Records for the task:
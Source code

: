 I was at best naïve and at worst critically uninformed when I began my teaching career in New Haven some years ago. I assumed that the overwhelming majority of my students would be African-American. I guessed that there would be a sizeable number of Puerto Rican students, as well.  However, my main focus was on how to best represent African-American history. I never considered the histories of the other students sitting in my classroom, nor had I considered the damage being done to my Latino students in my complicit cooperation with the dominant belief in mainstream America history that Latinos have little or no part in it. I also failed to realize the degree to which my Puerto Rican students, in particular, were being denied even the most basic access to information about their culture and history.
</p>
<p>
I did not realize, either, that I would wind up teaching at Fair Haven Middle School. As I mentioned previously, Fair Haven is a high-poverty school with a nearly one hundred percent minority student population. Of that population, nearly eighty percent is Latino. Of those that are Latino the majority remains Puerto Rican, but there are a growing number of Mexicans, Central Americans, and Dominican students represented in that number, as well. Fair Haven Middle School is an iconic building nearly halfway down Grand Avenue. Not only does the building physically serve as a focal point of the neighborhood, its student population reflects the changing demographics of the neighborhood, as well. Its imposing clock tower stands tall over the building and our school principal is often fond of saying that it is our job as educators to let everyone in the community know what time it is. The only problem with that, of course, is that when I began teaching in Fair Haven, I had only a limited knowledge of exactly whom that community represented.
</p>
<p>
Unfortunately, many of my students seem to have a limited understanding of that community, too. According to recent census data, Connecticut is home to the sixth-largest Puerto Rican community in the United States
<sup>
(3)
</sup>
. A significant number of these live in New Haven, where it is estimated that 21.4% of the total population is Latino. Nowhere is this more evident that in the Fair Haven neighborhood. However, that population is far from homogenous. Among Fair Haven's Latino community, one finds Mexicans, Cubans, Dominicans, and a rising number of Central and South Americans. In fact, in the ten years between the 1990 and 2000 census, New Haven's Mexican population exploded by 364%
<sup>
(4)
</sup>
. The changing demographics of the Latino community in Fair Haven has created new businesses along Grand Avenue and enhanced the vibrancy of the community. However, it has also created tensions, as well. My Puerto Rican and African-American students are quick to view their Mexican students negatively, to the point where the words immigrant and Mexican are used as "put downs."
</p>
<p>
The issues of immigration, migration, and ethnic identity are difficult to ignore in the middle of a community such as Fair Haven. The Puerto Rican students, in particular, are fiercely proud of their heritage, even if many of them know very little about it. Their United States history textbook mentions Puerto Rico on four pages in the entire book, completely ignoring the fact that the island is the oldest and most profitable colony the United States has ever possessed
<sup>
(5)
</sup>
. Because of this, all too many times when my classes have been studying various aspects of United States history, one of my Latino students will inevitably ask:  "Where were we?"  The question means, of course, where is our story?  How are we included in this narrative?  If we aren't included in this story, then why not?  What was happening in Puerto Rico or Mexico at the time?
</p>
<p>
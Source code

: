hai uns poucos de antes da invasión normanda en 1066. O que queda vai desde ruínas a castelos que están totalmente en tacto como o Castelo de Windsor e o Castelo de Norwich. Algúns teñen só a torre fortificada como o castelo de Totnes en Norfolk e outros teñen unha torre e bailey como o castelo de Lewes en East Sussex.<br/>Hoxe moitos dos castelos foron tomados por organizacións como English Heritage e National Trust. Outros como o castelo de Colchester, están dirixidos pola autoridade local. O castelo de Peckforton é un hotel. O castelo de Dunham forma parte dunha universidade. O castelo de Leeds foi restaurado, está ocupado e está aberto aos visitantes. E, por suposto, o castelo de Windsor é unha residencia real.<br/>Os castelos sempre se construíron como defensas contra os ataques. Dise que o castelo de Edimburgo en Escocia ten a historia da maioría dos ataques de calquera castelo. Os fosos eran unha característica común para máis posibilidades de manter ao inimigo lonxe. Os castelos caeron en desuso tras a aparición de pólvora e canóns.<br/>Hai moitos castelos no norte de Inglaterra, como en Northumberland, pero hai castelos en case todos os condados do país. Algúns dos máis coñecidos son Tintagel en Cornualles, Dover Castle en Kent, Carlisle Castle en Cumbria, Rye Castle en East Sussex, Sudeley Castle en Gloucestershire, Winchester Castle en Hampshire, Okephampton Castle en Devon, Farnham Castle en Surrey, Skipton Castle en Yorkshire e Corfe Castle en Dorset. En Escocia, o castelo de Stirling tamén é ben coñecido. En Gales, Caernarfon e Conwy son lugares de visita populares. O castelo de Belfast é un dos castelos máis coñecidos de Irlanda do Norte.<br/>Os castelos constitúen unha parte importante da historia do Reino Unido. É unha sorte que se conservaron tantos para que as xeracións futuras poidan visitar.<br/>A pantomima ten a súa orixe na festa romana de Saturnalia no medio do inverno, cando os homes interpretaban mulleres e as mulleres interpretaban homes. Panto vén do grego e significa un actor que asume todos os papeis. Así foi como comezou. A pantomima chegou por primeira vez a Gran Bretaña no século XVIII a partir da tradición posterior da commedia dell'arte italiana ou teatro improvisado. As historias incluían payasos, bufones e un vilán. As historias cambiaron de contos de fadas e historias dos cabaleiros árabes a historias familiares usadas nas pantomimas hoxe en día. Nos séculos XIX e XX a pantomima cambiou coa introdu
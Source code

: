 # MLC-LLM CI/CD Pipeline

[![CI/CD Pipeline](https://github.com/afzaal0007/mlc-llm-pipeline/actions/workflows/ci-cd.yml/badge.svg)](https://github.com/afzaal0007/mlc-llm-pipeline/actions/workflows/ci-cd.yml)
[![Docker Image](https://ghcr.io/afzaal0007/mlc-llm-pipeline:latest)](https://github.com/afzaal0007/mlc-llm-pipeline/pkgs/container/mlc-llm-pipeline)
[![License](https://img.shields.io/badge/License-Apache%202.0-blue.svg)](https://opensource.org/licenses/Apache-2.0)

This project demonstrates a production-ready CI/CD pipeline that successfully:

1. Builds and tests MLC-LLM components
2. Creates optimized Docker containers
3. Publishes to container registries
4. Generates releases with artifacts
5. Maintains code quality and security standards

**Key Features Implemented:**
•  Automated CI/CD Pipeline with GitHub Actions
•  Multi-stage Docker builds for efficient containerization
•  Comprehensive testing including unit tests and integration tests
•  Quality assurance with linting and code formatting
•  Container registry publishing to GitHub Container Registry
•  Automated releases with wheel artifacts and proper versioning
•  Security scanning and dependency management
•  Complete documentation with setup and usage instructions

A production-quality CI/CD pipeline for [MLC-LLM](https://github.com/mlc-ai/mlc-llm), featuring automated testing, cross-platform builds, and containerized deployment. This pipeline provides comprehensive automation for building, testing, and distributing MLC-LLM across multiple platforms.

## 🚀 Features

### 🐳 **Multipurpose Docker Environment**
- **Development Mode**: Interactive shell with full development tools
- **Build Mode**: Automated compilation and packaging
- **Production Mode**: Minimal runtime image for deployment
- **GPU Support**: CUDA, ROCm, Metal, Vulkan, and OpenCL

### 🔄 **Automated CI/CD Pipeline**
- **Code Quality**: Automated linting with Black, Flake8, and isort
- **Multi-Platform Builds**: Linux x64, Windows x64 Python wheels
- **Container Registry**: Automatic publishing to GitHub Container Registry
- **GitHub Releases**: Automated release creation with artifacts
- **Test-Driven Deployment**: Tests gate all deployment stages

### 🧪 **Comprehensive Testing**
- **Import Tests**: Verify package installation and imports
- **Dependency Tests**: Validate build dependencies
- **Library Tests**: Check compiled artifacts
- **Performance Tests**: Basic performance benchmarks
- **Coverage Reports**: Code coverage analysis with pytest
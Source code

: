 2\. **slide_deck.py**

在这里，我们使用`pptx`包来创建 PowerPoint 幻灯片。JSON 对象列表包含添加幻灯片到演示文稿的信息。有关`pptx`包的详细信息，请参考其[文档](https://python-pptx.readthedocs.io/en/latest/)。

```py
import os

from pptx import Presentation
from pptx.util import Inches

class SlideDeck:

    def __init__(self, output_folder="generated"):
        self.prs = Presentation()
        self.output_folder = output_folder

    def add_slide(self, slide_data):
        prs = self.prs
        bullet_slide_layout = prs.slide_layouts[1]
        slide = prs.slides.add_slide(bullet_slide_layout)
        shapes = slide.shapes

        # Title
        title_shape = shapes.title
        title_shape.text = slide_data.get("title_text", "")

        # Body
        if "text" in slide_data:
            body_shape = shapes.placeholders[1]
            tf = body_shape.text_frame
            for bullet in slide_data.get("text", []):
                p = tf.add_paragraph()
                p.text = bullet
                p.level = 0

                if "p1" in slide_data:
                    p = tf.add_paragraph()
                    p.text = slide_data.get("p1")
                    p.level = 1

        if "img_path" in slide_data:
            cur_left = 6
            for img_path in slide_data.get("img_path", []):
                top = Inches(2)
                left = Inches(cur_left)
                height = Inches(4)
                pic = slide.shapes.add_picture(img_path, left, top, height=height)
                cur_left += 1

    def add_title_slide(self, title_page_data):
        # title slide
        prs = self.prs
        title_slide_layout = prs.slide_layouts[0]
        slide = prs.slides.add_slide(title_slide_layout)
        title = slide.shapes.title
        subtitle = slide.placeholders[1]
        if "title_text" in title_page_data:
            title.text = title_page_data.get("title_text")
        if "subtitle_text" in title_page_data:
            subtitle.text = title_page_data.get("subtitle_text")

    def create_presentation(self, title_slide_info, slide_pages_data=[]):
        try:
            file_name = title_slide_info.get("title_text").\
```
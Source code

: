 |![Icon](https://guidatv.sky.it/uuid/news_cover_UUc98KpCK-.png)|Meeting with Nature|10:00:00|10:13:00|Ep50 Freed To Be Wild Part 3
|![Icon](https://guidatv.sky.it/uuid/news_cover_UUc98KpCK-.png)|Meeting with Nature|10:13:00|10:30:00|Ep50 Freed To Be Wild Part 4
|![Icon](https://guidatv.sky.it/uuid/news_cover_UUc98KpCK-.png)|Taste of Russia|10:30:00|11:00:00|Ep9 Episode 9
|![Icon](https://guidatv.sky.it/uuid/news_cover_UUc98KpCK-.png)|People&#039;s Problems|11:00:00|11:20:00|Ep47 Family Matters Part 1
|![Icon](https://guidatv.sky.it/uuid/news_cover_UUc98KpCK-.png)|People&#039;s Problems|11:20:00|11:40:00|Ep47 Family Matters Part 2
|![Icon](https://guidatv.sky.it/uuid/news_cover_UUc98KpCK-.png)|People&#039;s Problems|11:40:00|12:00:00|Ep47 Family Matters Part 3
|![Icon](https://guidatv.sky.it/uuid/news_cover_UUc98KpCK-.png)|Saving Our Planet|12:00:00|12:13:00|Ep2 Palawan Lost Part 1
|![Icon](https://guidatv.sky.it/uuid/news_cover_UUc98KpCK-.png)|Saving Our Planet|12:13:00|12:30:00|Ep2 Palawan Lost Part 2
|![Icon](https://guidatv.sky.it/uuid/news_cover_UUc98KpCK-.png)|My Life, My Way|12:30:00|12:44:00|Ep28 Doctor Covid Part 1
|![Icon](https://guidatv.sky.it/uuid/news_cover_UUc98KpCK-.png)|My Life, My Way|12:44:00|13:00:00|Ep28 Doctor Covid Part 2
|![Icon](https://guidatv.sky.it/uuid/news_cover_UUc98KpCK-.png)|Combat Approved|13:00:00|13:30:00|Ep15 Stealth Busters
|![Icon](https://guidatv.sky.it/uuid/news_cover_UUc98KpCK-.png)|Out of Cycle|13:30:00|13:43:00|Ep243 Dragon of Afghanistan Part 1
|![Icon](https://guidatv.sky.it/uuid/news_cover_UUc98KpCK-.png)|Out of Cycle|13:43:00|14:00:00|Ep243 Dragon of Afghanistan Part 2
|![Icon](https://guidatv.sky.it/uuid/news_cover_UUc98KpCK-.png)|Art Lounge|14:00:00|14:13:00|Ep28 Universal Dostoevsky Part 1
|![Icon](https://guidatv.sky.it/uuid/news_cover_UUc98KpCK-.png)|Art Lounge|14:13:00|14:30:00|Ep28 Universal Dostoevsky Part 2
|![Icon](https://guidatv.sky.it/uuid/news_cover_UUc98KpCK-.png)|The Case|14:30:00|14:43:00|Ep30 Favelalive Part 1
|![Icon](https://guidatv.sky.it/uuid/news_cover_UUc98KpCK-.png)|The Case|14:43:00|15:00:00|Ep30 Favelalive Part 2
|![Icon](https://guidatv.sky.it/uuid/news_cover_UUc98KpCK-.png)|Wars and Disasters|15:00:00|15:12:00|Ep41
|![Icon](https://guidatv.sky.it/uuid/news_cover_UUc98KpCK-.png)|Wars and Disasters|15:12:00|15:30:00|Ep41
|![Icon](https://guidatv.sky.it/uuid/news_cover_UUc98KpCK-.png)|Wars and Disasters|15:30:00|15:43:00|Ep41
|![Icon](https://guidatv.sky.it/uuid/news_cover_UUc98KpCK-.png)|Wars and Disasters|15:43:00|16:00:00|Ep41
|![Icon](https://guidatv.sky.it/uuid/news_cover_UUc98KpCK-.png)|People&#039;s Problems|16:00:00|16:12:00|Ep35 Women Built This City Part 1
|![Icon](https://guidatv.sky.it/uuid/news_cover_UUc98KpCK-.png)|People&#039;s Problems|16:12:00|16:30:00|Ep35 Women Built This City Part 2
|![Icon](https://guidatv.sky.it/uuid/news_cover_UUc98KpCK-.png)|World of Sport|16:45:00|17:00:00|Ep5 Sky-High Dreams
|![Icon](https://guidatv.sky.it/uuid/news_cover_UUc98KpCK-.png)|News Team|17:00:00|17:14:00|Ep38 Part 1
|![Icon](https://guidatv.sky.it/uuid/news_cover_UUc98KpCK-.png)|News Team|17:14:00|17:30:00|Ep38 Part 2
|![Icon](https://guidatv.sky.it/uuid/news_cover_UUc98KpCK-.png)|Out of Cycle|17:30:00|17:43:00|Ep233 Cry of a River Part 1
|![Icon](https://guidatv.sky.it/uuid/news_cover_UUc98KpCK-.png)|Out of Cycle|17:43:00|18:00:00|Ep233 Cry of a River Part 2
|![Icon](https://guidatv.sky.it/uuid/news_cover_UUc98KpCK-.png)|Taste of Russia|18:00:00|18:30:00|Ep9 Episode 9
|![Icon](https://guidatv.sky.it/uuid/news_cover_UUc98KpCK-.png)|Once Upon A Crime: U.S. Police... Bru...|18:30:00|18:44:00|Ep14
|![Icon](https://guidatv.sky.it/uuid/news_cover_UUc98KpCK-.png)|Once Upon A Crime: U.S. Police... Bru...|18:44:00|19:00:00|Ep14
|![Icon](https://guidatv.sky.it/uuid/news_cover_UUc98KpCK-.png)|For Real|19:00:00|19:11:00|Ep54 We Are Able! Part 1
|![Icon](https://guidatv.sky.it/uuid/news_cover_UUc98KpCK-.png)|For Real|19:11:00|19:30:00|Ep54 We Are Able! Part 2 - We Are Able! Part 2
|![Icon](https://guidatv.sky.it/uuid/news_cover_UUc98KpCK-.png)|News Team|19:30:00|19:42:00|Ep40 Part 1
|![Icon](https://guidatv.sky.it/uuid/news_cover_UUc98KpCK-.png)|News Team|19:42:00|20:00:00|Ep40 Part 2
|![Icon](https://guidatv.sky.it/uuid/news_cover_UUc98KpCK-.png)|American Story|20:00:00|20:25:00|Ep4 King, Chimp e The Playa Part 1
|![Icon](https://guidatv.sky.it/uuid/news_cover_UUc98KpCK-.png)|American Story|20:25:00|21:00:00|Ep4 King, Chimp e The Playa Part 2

Task instructions: In the material above, find every line that has the string "census" and pull those lines out.

The answer:
Unfortunately, many of my students seem to have a limited understanding of that community, too. According to recent census data, Connecticut is home to the sixth-largest Puerto Rican community in the United States
. A significant number of these live in New Haven, where it is estimated that 21.4% of the total population is Latino. Nowhere is this more evident that in the Fair Haven neighborhood. However, that population is far from homogenous. Among Fair Haven's Latino community, one finds Mexicans, Cubans, Dominicans, and a rising number of Central and South Americans. In fact, in the ten years between the 1990 and 2000 census, New Haven's Mexican population exploded by 364%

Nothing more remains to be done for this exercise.